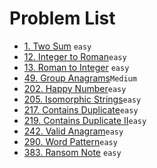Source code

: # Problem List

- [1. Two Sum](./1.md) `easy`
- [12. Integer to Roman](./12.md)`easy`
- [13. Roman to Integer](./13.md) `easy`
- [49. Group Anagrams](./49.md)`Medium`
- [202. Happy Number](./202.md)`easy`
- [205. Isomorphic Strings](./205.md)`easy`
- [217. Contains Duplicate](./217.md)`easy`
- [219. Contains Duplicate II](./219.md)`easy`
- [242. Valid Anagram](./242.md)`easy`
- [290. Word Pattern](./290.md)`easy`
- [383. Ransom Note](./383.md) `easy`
* * *
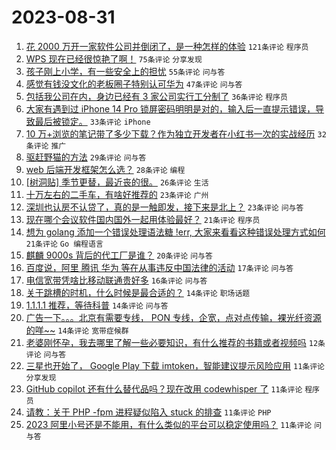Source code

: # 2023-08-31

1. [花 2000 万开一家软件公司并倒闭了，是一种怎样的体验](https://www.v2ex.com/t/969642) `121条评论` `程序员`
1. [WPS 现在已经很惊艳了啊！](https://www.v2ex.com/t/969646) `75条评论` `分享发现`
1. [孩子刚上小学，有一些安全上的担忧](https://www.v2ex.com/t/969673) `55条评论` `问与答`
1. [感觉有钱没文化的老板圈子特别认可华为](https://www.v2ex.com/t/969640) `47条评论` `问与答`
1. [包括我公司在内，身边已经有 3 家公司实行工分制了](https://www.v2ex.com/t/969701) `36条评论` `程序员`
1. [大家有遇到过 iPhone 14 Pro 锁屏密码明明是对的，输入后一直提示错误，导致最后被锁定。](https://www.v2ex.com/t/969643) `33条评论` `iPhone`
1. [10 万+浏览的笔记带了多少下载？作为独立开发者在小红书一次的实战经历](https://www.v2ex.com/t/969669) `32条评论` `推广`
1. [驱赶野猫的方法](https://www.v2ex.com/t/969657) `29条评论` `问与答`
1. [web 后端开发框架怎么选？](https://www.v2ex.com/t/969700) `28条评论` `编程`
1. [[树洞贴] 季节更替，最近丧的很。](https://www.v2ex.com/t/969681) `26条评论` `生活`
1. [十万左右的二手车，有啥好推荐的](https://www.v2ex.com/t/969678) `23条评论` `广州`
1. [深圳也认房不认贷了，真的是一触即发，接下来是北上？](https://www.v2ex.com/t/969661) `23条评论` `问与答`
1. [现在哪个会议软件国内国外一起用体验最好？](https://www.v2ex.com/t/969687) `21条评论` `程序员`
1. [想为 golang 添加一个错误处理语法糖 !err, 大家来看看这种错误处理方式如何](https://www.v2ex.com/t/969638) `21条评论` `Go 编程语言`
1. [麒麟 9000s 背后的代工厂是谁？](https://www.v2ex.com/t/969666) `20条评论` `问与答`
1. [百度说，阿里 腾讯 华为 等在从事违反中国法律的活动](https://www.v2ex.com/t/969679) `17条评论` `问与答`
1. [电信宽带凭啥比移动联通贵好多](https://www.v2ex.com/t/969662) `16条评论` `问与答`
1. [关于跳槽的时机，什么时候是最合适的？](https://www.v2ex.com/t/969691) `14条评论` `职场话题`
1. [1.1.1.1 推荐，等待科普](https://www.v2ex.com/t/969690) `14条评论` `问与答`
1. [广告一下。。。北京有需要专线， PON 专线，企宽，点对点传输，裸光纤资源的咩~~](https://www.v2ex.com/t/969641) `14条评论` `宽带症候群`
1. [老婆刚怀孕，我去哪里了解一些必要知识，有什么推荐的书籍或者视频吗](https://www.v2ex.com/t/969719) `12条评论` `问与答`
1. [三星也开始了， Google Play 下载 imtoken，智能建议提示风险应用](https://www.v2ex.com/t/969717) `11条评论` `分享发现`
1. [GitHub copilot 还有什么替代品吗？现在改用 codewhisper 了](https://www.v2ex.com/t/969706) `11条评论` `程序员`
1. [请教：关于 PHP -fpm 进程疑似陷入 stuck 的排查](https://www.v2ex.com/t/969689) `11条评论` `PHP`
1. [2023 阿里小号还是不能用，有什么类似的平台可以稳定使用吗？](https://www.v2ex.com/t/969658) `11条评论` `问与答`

→ GOAL OF THE EXERCISE
Say how many lines of the data include the word "Contains". Respond with the number alone.

→ SOLUTION FOR THIS TASK
2